What to see, what to do
The waters surrounding the island are quite clear and teeming with corals, so the island is best enjoyed by swimming and snorkeling. At the north side of the island, there is a mangrove forest where it is possible to do some fishing or watching migratory birds.
Half of the island is a small fishing village of less than 400 residents. Early in the day, it is possible to buy some fresh catch from the village.
Magalawa sets very strict rules; no playing of loud music, no bonfire, no picking of starfish and so on. But these are the same reasons why people keep coming back to Magalawa.
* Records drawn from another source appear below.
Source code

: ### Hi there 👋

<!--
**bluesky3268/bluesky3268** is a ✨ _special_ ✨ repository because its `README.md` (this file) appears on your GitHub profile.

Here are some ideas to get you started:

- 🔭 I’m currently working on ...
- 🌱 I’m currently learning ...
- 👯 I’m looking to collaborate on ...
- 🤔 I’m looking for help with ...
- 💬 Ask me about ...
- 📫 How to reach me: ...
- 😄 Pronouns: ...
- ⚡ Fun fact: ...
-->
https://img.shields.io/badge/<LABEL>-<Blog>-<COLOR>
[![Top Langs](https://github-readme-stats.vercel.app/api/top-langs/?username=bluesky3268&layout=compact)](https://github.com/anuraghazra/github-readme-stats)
Where to stay, what to eat
Half of the 56-hectare island is owned by the Armada family, and for over a decade has developed it into a resort catering mostly to families who wish to have a relaxing weekend together and for backpackers seeking a quiet refuge. Nipa huts and concrete structures were built under the shade of the old camachile trees to house those who are looking for overnight accommodations. The resort is also friendly to those who prefer to bring their own tents.
A complete weekend barkada package costs between P1,700 to P2,300 per person, and this includes accommodations, four set meals, entrance, boat transfer, snorkeling and rafting. This is quite reasonable considering the meals they serve are usually big servings of fresh seafood like squids, fish, shrimps and crabs.
Visitor may also choose to rent the cottages or bring their own tents. There is a large camping area under the shade of the camachile trees that can accommodate about 50 tents.
Visitors may bring their own food, or they can buy some canned goods and soft drinks from the small sari-sari store operated by the Armada family.
Zambales is known to be home of the sweetest mangoes and during summer, you can get them at the nearby Iba market for less than P50 per kilo. The camachille fruit, for those who wish to try them, are free on the island.
My most relaxing moment in Magalawa comes from watching the sunset on my hammock while I devour several pieces of those sweet and ripe Zambales mangoes.